## TASK DESCRIPTION
Report every line of the data that includes "file".

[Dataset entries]
┄┄┄┄┄┄

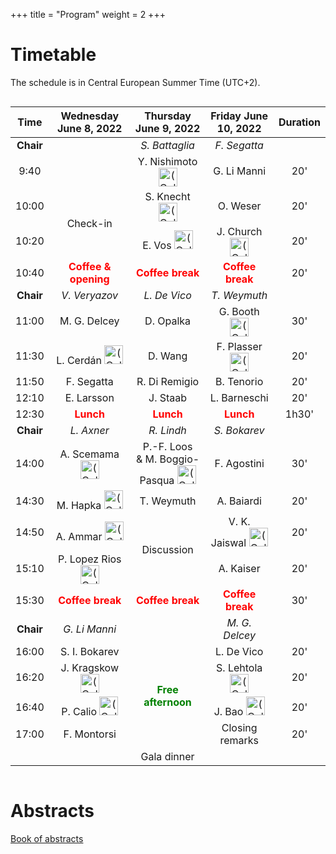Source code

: +++
title = "Program"
weight = 2
+++

# Timetable

The schedule is in Central European Summer Time (UTC+2).

<div style="overflow-x:auto;">
<table>
<thead>
<tr class="header">
<th style="text-align: center;">Time</th>
<th style="text-align: center;">Wednesday June 8, 2022</th>
<th style="text-align: center;">Thursday June 9, 2022</th>
<th style="text-align: center;">Friday June 10, 2022</th>
<th style="text-align: center;">Duration</th>
</tr>
</thead>
  <tbody id="x">
   <tr style="text-align: center;">
      <td><b>Chair</b></td>
      <!-- Day 1 -->
      <td></td>
      <!-- Day 2 -->
      <td><i>S. Battaglia</i></td>
      <!-- Day 3 -->
      <td><i>F. Segatta</i></td>
      <td></td>
   </tr>
   <tr style="text-align: center;">
      <td>9:40</td>
      <!-- Day 1 -->
      <td></td>
      <!-- Day 2 -->
      <td>Y. Nishimoto <img src="zoom-icon.png" alt="(Online)" height="30"></td>
      <!-- Day 3 -->
      <td>G. Li Manni</td>
      <td>20'</td>
   </tr>
   <tr style="text-align: center;">
      <td>10:00</td>
      <!-- Day 1 -->
      <td rowspan="2">Check-in</td>
      <!-- Day 2 -->
      <td>S. Knecht <img src="zoom-icon.png" alt="(Online)" height="30"></td>
      <!-- Day 3 -->
      <td>O. Weser</td>
      <td>20'</td>
   </tr>
   <tr style="text-align: center;">
      <td>10:20</td>
      <!-- Day 1 -->
      <!-- Day 2 -->
      <td>E. Vos	<img src="zoom-icon.png" alt="(Online)" height="30"></td>
      <!-- Day 3 -->
      <td>J. Church <img src="zoom-icon.png" alt="(Online)" height="30"></td>
      <td>20'</td>
   </tr>
   <tr style="text-align: center;">
      <td>10:40</td>
      <!-- Day 1 -->
      <td><b style="color :red;">Coffee & opening</b></td>
      <!-- Day 2 -->
      <td><b style="color :red;">Coffee break</b></td>
      <!-- Day 3 -->
      <td><b style="color :red;">Coffee break</b></td>
      <td>20'</td>
   </tr>
   <tr style="text-align: center;">
      <td><b>Chair</b></td>
      <!-- Day 1 -->
      <td><i>V. Veryazov</i></td>
      <!-- Day 2 -->
      <td><i>L. De Vico</i></td>
      <!-- Day 3 -->
      <td><i>T. Weymuth</i></td>
      <td></td>
   </tr>
   <tr style="text-align: center;">
      <td>11:00</td>
      <!-- Day 1 -->
      <td>M. G. Delcey</td>
      <!-- Day 2 -->
      <td>D. Opalka</td>
      <!-- Day 3 -->
      <td>G. Booth <img src="zoom-icon.png" alt="(Online)" height="30"></td>
      <td>30'</td>
   </tr>
   <tr style="text-align: center;">
      <td>11:30</td>
      <!-- Day 1 -->
      <td>L. Cerdán	<img src="zoom-icon.png" alt="(Online)" height="30"></td>
      <!-- Day 2 -->
      <td>	D. Wang</td>
      <!-- Day 3 -->
      <td>F. Plasser <img src="zoom-icon.png" alt="(Online)" height="30"></td>
      <td>20'</td>
   </tr>
   <tr style="text-align: center;">
      <td>11:50</td>
      <!-- Day 1 -->
      <td>F. Segatta</td>
      <!-- Day 2 -->
      <td>R. Di Remigio</td>
      <!-- Day 3 -->
      <td>B. Tenorio</td>
      <td>20'</td>
   </tr>
   <tr style="text-align: center;">
      <td>12:10</td>
      <!-- Day 1 -->
      <td>E. Larsson		</td>
      <!-- Day 2 -->
      <td>J. Staab</td>
      <!-- Day 3 -->
      <td>L. Barneschi</td>
      <td>20'</td>
   </tr>
   <tr style="text-align: center;">
      <td>12:30</td>
      <!-- Day 1 -->
      <td rowspan="2"><b style="color :red;">Lunch</b></td>
      <!-- Day 2 -->
      <td rowspan="2"><b style="color :red;">Lunch</b></td>
      <!-- Day 3 -->
      <td rowspan="2"><b style="color :red;">Lunch</b></td>
      <td rowspan="2">1h30'</td>
   </tr>
    <tr style="text-align: center;">
      <!-- Day 1 -->
      <!-- Day 2 -->    
      <!-- Day 3 -->
   </tr>
   <tr style="text-align: center;">
      <td><b>Chair</b></td>
      <!-- Day 1 -->
      <td><i>L. Axner</i></td>
      <!-- Day 2 -->
      <td><i>R. Lindh</i></td>
      <!-- Day 3 -->
      <td><i>S. Bokarev</i></td>
      <td></td>
   </tr>
   <tr style="text-align: center;">
      <td>14:00</td>
      <!-- Day 1 -->
      <td>A. Scemama <img src="zoom-icon.png" alt="(Online)" height="30"></td>
      <!-- Day 2 -->
      <td>P.-F. Loos <br>& M. Boggio-Pasqua <img src="zoom-icon.png" alt="(Online)" height="30"></td>
      <!-- Day 3 -->
      <td>F. Agostini</td>
      <td>30'</td>
   </tr>
   <tr style="text-align: center;">
      <td>14:30</td>
      <td>M. Hapka <img src="zoom-icon.png" alt="(Online)" height="30"></td>
      <td>T. Weymuth</td>
      <td>A. Baiardi</td>
      <td>20'</td>
   </tr>
    <tr style="text-align: center;">
      <td>14:50</td>
      <!-- Day 1 -->
      <td>A. Ammar <img src="zoom-icon.png" alt="(Online)" height="30"></td>
      <!-- Day 2 -->
      <td rowspan="2">Discussion</td>
      <!-- Day 3 -->
      <td>V. K. Jaiswal <img src="zoom-icon.png" alt="(Online)" height="30"></td>
      <td>20'</td>
   </tr>

   <tr style="text-align: center;">
      <td>15:10</td>
      <!-- Day 1 -->
      <td>P. Lopez Rios <img src="zoom-icon.png" alt="(Online)" height="30"></td>
      <!-- Day 2 -->
      <!-- Day 3 -->
      <td>A. Kaiser</td>
      <td>20'</td>
   </tr>
   <tr style="text-align: center;">
      <td>15:30</td>
      <!-- Day 1 -->
      <td><b style="color :red;">Coffee break</b></td>
      <!-- Day 2 -->
      <td><b style="color :red;">Coffee break</b></td>
      <!-- Day 3 -->
      <td><b style="color :red;">Coffee break</b></td>
      <td>30'</td>
   </tr>
    <tr style="text-align: center;">
      <td><b>Chair</b></td>
      <!-- Day 1 -->
      <td><i>G. Li Manni</i</td>
      <!-- Day 2 -->
      <td></td>
      <!-- Day 3 -->
      <td><i>M. G. Delcey</i></td>
      <td></td>
   </tr>
   <tr style="text-align: center;">
      <td>16:00</td>
      <!-- Day 1 -->
      <td>S. I. Bokarev</td>
      <!-- Day 2 -->
      <td rowspan="4"><b style="color :green;">Free afternoon</b></td>
      <!-- Day 3 -->
      <td>L. De Vico</td>
      <td>20'</td>
   </tr>
   <tr style="text-align: center;">
      <td>16:20</td>
      <!-- Day 1 -->
      <td>J. Kragskow <img src="zoom-icon.png" alt="(Online)" height="30"></td>
      <!-- Day 2 -->
      <!-- Day 3 -->
      <td>S. Lehtola <img src="zoom-icon.png" alt="(Online)" height="30"></td>
      <td>20'</td>
   </tr>
   <tr style="text-align: center;">
      <td>16:40</td>
      <!-- Day 1 -->
      <td>P. Calio <img src="zoom-icon.png" alt="(Online)" height="30"></td>
      <!-- Day 2 -->
      <!-- Day 3 -->
      <td>J. Bao <img src="zoom-icon.png" alt="(Online)" height="30"></td>
      <td>20'</td>
   </tr>
    <tr style="text-align: center;">
      <td>17:00</td>
      <!-- Day 1 -->
      <td>F. Montorsi</td>
      <!-- Day 2 -->
      <!-- Day 3 -->
      <td>Closing remarks</td>
      <td>20'</td>
   </tr>
   <tr style="text-align: center;">
      <td></td>
      <!-- Day 1 -->
      <td></td>
      <td>Gala dinner</td>
      <td></td>
      <!-- Day 2 -->
      <!-- Day 3 -->
      <td></td>
   </tr>
  </tbody>
</table>
</div>

# Abstracts

[Book of abstracts](abstracts.pdf)

<!--
## Nanna H. List {#nanna-h-list}
**Rationalizing excited-state behaviors of the anionic GFP chromophore in increasingly complex environments**

Nanna H. List<sup>a,b,c</sup>, Chey M. Jones<sup>b,c</sup>, Todd J. Martínezb<sup>b,c</sup>

<sup>a</sup>Department of Theoretical Chemistry and Biology, The School of Engineering Sciences in Chemistry, Biotechnology and Health, KTH Royal Institute of Technology, Stockholm, SE
<sup>b</sup>Department of Chemistry and The PULSE Institute, Stanford University, Stanford, CA 94305
<sup>c</sup>SLAC National Accelerator Laboratory, Menlo Park, CA 94025


Since the initial characterization of GFP in Aequorea victoria, fluorescent proteins have emerged as powerful probes of in vivo biological function. Their functional diversity is intimately linked to the interplay between competing photo-induced transformations of the chromophore motif (p- hydroxybenzylidene-2,3-dimethylimidazolinone, HBDI). In particular, the ability of the anionic chromophore to undergo Z/E-photoisomerization in reversibly photoswitchable protein variants has propelled imaging resolution beyond the diffraction limit. Beyond imaging, so-called splitGFP constructs (reconstituted cut forms of the protein) offer exciting opportunities in non-neural optogenetics but only if we can achieve notable photomechanical action through chromophore photoisomerization. However, how to purposefully design excited-state proteins for a specific task remains an outstanding challenge.

This talk will focus on our recent efforts to rationalize the excited-state behavior of the anionic chromophore in increasingly complex environments using graphical processing unit (GPU)-based methods together with (non)adiabatic dynamics and enhanced sampling.
 
**References**:
1. N. H. List, C. M. Jones, T. J. Martínez, Chem. Sci., 2022, 13, 373
2. C. M. Jones, N. H. List, T. J. Martínez, Chem. Sci., 2021, 12, 11347
3. N. H. List, C. M. Jones, T. J. Martínez, in preparation.
4. C. M. Jones, N. H. List, T. J. Martínez, in review.
5. C. M. Jones, N. H. List, T. J. Martínez, in preparation

## Anthony Scemama {#anthony-scemama}

**The TREXIO file format and library**

Within the "Targeting REal chemical accuracy at the eXascale" (TREX) European center of excellence, we are building a file format and library to help inter-operability between quantum chemistry codes, and also to help the reproducibility of calculations. This is a tedious task because the codes have di􏰁erent conventions such as the normalization of the basis, the ordering of atomic orbitals, the phase factors in the CI coe􏰂cients, etc. . . We propose a file format in which these conventions are well de􏰀ned, such that the users don't need to know which code produced the file to be able to use the data inside it. The access to the data in the 􏰀le is made via TREXIO, a C- compatible library which has a Fortran and a Python binding. In addition to the storage of all the wave function parameters (atomic basis set, molecular orbitals, CI coeficients, . . . ), the TREXIO library also allows the storage of one- and two-electron integrals as well as one- and two-body reduced density matrices
-->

┄┄┄┄┄┄

## FINISHED TASK
**The TREXIO file format and library**
Within the "Targeting REal chemical accuracy at the eXascale" (TREX) European center of excellence, we are building a file format and library to help inter-operability between quantum chemistry codes, and also to help the reproducibility of calculations. This is a tedious task because the codes have di􏰁erent conventions such as the normalization of the basis, the ordering of atomic orbitals, the phase factors in the CI coe􏰂cients, etc. . . We propose a file format in which these conventions are well de􏰀ned, such that the users don't need to know which code produced the file to be able to use the data inside it. The access to the data in the 􏰀le is made via TREXIO, a C- compatible library which has a Fortran and a Python binding. In addition to the storage of all the wave function parameters (atomic basis set, molecular orbitals, CI coeficients, . . . ), the TREXIO library also allows the storage of one- and two-electron integrals as well as one- and two-body reduced density matrices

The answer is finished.